Na intenção de escapar do casamento arranjado por seus pais em Nova York, Esther Shapiro (Shira Haas), uma jovem judia de 19 anos, resolve fugir para Berlim e começar uma nova vida. No novo país, ela passa a explorar a própria identidade e sexualidade para além dos valores religiosos com os quais cresceu. A história é inspirada no best-seller "Unorthodox: The Scandalous Rejection of My Hasidic Roots", de Deborah Feldman, sobre a fuga de uma jovem judia de uma seita religiosa.
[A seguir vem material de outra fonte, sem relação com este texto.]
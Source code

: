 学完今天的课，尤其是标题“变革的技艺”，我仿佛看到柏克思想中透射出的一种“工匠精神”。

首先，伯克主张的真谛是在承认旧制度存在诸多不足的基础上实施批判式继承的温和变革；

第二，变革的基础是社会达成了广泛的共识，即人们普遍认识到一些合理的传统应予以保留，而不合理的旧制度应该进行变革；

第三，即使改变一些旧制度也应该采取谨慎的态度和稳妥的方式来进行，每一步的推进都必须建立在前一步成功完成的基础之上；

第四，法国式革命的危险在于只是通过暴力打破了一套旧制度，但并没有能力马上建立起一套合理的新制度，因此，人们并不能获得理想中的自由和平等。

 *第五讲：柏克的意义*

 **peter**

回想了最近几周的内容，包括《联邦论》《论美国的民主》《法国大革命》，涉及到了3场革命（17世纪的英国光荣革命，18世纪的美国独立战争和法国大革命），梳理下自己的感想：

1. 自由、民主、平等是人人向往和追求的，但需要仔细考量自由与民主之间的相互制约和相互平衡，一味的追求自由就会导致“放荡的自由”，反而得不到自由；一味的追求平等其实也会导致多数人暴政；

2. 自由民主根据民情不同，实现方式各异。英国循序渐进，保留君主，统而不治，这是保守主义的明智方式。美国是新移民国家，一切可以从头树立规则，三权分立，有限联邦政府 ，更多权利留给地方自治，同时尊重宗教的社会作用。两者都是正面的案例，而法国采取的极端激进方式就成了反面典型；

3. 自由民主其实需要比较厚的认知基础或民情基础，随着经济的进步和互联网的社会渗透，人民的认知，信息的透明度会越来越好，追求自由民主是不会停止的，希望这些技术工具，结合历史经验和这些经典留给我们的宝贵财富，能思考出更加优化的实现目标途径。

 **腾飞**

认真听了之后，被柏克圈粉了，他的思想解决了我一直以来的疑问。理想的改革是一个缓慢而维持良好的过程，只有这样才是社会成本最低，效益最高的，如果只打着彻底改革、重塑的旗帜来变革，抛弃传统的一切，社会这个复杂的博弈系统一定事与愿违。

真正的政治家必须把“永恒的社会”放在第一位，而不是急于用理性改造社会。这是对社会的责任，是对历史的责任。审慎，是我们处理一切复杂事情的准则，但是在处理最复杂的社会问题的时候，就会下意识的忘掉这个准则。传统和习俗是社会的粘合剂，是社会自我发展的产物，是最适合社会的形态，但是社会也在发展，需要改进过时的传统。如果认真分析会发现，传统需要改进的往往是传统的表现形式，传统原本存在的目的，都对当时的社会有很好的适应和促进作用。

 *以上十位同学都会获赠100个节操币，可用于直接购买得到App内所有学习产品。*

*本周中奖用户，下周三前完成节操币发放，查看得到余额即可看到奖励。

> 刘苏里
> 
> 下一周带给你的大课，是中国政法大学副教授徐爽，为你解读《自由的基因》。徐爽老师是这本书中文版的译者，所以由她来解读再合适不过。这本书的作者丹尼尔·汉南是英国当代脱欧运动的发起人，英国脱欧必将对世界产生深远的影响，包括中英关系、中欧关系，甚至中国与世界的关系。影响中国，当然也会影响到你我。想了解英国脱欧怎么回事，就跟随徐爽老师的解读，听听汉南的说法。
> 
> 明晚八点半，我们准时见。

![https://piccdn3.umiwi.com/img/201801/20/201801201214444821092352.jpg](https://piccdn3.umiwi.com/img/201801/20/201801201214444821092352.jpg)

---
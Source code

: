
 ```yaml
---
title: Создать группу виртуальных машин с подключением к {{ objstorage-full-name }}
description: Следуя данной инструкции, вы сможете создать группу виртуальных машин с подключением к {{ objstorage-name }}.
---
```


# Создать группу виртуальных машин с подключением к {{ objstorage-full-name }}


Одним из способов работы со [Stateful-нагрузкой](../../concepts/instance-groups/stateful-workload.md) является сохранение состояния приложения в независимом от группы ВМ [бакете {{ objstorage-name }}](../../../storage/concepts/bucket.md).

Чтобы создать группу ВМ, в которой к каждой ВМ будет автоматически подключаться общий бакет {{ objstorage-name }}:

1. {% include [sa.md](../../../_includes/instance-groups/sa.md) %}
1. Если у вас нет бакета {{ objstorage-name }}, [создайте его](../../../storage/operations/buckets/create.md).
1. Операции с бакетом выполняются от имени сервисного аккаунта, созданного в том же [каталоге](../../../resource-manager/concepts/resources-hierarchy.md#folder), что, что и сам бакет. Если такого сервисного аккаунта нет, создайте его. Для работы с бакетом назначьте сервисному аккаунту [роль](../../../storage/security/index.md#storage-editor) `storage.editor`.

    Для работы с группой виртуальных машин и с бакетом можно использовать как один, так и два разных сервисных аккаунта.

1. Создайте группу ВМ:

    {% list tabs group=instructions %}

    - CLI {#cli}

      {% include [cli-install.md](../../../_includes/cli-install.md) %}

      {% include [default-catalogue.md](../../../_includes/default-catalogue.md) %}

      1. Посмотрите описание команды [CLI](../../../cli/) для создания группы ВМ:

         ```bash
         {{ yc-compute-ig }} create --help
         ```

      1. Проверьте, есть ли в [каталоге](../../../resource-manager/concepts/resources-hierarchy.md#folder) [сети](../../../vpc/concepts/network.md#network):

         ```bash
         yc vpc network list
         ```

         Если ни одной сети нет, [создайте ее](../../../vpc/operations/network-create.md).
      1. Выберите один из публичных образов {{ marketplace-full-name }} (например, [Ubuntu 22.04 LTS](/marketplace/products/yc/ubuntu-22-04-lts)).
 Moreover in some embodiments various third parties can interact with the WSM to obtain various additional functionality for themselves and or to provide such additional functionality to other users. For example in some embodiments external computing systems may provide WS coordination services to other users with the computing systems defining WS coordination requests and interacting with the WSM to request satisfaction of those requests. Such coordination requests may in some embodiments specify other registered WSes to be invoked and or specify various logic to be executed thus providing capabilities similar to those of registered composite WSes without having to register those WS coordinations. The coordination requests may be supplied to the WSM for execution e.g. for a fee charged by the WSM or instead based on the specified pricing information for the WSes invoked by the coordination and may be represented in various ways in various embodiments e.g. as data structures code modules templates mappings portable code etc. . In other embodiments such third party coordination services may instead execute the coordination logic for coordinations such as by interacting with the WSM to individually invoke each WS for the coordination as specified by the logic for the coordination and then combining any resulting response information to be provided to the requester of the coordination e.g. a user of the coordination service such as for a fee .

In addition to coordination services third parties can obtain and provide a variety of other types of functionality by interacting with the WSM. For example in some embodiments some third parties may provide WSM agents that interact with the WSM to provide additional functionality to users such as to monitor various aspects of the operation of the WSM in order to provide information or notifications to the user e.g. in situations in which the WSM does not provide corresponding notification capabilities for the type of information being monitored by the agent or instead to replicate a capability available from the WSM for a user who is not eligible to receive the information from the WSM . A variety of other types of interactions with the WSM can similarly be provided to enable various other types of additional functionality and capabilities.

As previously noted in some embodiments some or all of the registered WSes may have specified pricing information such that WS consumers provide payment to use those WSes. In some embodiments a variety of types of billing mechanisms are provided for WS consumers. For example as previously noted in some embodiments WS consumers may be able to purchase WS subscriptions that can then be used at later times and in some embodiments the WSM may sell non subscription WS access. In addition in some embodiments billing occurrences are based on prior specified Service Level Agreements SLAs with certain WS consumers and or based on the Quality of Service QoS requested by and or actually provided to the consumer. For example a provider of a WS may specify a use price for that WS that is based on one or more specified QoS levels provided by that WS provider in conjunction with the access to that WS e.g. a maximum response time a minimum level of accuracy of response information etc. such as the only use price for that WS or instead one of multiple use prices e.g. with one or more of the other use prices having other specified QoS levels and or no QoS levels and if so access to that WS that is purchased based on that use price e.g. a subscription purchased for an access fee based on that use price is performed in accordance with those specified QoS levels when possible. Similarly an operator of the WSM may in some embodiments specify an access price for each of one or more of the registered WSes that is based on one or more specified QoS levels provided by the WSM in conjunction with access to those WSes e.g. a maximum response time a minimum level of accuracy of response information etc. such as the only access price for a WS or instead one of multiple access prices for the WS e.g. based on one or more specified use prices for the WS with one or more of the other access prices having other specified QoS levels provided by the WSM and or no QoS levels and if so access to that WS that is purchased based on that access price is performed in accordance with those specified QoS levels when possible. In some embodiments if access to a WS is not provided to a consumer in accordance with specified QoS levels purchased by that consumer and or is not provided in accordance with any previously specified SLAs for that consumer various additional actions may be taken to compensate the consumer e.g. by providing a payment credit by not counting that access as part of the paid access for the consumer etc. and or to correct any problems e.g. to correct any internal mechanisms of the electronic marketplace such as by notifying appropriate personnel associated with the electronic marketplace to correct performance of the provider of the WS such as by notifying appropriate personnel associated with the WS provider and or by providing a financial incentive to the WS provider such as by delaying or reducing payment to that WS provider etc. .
A protagonista é um alento para nosso coração, inserida em um meio completamente fechado cada vez mais sente necessidade de explorar o mundo e a si mesma, esse desejo aumenta quando depois do casamento arranjado a pressão constante para que engravide a torture dia após dia. Diante de um cenário castrador, como deixar suas aulas de piano, decide pegar os documentos que sua mãe lhe deu para a cidadania alemã e com a ajuda da professora de piano consegue fugir sozinha e sem nada em mãos - só para elucidar que sua mãe foi rejeitada pela comunidade e mora em Berlim com a esposa. Longe do meio em que vive Esther se deslumbra ao mesmo tempo que sente receio por seu futuro, logo de cara consegue fazer amizades e se encaixar num grupo de músicos de orquestra, ela ama música e mais adiante até consegue fazer uma audição no conservatório, sua vida começa a tomar seu próprio destino mesmo entre tantas dificuldades, sente que a liberdade de ser é prazerosa e que não precisa sentir culpa por isso. Os amigos lhe ajudam nesse processo, alguns mais do que outros, e daí surge a mudança que começa externamente na retirada da peruca para então se tornar mais confiante e decidida. O que torna seu rito de transformação ainda mais desafiador é por estar num local cheio de histórias traumáticas para sua comunidade de descendentes de judeus sobreviventes ao Holocausto, aliás a série aborda seriamente a respeito da religião e suas regras, principalmente sobre o pensamento de que eles precisam se manter unidos e passarem de geração em geração a dor de sua história para que isso nunca se perca. É um choque para Esther, mas ela é uma alma livre e que necessita conhecer-se, viver para entender-se. É realmente muito sensível sua trajetória e traz à tona costumes e tradições culturais que são representados com cuidado e também revela o outro lado, o do poder de escolha, da ponderação, da empatia e da liberdade. Apaixonante!